Bij de Barbarossa-ruïne opende een merel de dag, zacht fluitend. Hij bracht een weemoedige melodie ten gehore, als je het een melodie kon noemen – mogelijk was het eenvoudigweg een beetje voor zich uit fluiten wat hij deed.
Het verlangen om zomaar wat voor je uit te fluiten. Ja, je zou er weemoedig van worden, van zo’n merel.
Vanuit het Besiendershuis hield ik de zonsopgang boven Nijmegen in de gaten. Het duurde een uur, alles met elkaar. Om zeven uur begon ik te kijken, om acht uur was het licht.
Het was een soort omgekeerd swipen en dat dan in de werkelijkheid. Niet de hand ging van links naar rechts, nu was het het scheepvaartverkeer dat zichzelf door het beeld schoof.
Ondertussen zat ik te schrijven. Soms te knippen en te plakken. Ongeveer de helft van de dag ging op aan het kijken naar schepen, de andere helft aan het opspringen als er schepen aankwamen.
Het kan zijn dat er bij beide helften nog een stukje overbleef, dat was een snippertje tijd om te verdoen. Een mens moet altijd wat tijd hebben om te verdoen.
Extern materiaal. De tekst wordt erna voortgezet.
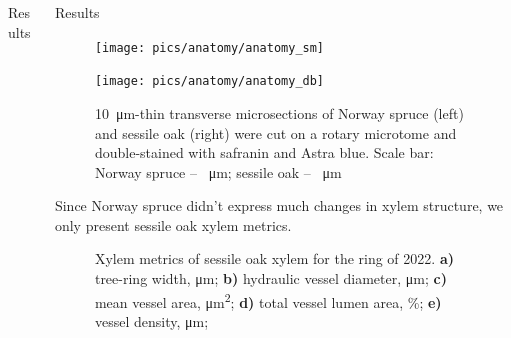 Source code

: \documentclass[final]{beamer}
\newlength{\sepwidth}
\newlength{\colwidth}
\newcommand{\separatorcolumn}{\begin{column}{\sepwidth}\end{column}}
\begin{document}
\begin{frame}[t]
\begin{columns}[t]
\begin{column}{\colwidth}
\begin{block}{Results}
        \begin{figure}
            \caption{}
            \label{fig:sap}
        \end{figure}
\end{block}

\end{column}


\begin{column}{\colwidth}

\begin{block}{Results}
        \begin{figure}
            \begin{minipage}{0.45\textwidth}
                \centering \texttt{[image: pics/anatomy/anatomy\_sm]}
                \label{fig:anatomy_sm}
            \end{minipage}\hfill
            \begin{minipage}{0.45\textwidth}
                \centering \texttt{[image: pics/anatomy/anatomy\_db]}
                \label{fig:anatomy_db}
            \end{minipage}\hfill
            \caption{\SI{10}{\micro\meter}-thin transverse microsections of Norway spruce (left) and sessile oak (right) were cut on a rotary microtome and double-stained with safranin and Astra blue. Scale bar: Norway spruce -- \SI{}{\micro\meter}; sessile oak -- \SI{}{\micro\meter}}
        \end{figure}
\end{block}
    Since Norway spruce didn't express much changes in xylem structure, we only present sessile oak xylem metrics.
        \begin{figure}
            
            \caption{
                Xylem metrics of sessile oak xylem for the ring of 2022. 
                \textbf{a)} tree-ring width, \si{\micro\meter};
                \textbf{b)} hydraulic vessel diameter, \si{\micro\meter};
                \textbf{c)} mean vessel area, \si{\micro\meter\squared};
                \textbf{d)} total vessel lumen area, \%;
                \textbf{e)} vessel density, \si{\micro\meter};
}
\end{figure}
\end{column}
\end{columns}
\end{frame}
\end{document}

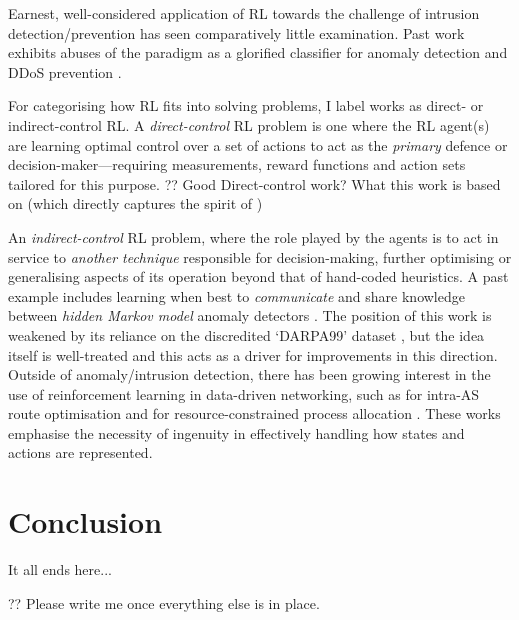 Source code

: \documentclass[conference, letterpaper, 10pt, times]{IEEEtran}
\begin{document}
Earnest, well-considered application of RL towards the challenge of intrusion detection/prevention has seen comparatively little examination.
Past work exhibits abuses of the paradigm as a glorified classifier for anomaly detection \cite{shamshirband2014anomaly} and DDoS prevention \cite{DBLP:conf/mates/ServinK08}.

For categorising how RL fits into solving problems, I label works as direct- or indirect-control RL.
A \emph{direct-control} RL problem is one where the RL agent(s) are learning optimal control over a set of actions to act as the \emph{primary} defence or decision-maker---requiring measurements, reward functions and action sets tailored for this purpose.
?? Good Direct-control work? What this work is based on (which directly captures the spirit of ) \cite{DBLP:phd/ethos/Malialis14, DBLP:journals/eaai/MalialisK15}

An \emph{indirect-control} RL problem, where the role played by the agents is to act in service to \emph{another technique} responsible for decision-making, further optimising or generalising aspects of its operation beyond that of hand-coded heuristics.
A past example includes learning when best to \emph{communicate} and share knowledge between \emph{hidden Markov model} anomaly detectors \cite{DBLP:conf/paisi/XuSH07}.
The position of this work is weakened by its reliance on the discredited `DARPA99' dataset \cite{DARPA-IDD, DBLP:conf/cisda/TavallaeeBLG09, DBLP:conf/sp/SommerP10}, but the idea itself is well-treated and this acts as a driver for improvements in this direction.
Outside of anomaly/intrusion detection, there has been growing interest in the use of reinforcement learning in data-driven networking, such as for intra-AS route optimisation \cite{DBLP:conf/hotnets/ValadarskySST17} and for resource-constrained process allocation \cite{DBLP:conf/hotnets/MaoAMK16}.
These works emphasise the necessity of ingenuity in effectively handling how states and actions are represented.

\section{Conclusion}

It all ends here...

?? Please write me once everything else is in place.
\end{document}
Het is druk op de Waal. Dus veel tijd om te verdoen had ik nou ook weer niet.
Aan het eind van de middag trok ik mijn moonboots aan en wandelde richting het Waalstrand. Ik beklom de kleine hoge witte brug, hier een paar minuten vandaan, en kwam in een natuurgebied.
Op een steen las ik een gedicht van Marijke Hanegraaf. Het begon ermee dat het niet regende en ook niet te warm was. Aan het eind stond dat vlakbij de Waal stroomde. Dus dat klopte allemaal prima.
Dit alles stond voor een brug, een redelijk nieuwe brug, over een stukje binnenwater naast de rivier, een zijarm kon je het niet noemen. Aan de andere kant van die brug las ik nog een gedicht, dit keer van Frouke Arns.
‘Groenfilosofietje’ heette het. Een mooi gedicht dat mooi begon:
“wat is het dat je hier/ weg van het gedrang/ het eeuwige bedoelen (…)”
Alles was in hoofdletters gesteld, dat veronderstelde iets nadrukkelijks. Een stevig gedicht, zou je kunnen zeggen.
Eromheen de modder.
Ik vervolgde mijn weg, een blubberpaadje.
Waar ik liep, was het een paar weken geleden nog hoogwater. De rivier stroomde zo het landschap in. Nu waren de paden moeilijk begaanbaar. Het was een kwestie van voortglibberen.
Alleen de woorden leken onaangeraakt. Ze hoorden er helemaal bij, de gedichten in het landschap.
De woorden die alles goed maken.
De zonsondergang was schitterend, met onderbrekingen; als er een vrachtwagen over de Waalbrug reed, dan wierp het voertuig een schaduw over het strand.
Tegen middernacht klonken de scheepsmotoren helderder dan overdag. Het zoemen en ronken drong door tot in de vezels van het huis.
Ilona zit deze weken als gastschrijver in het Nijmeegse Besiendershuis.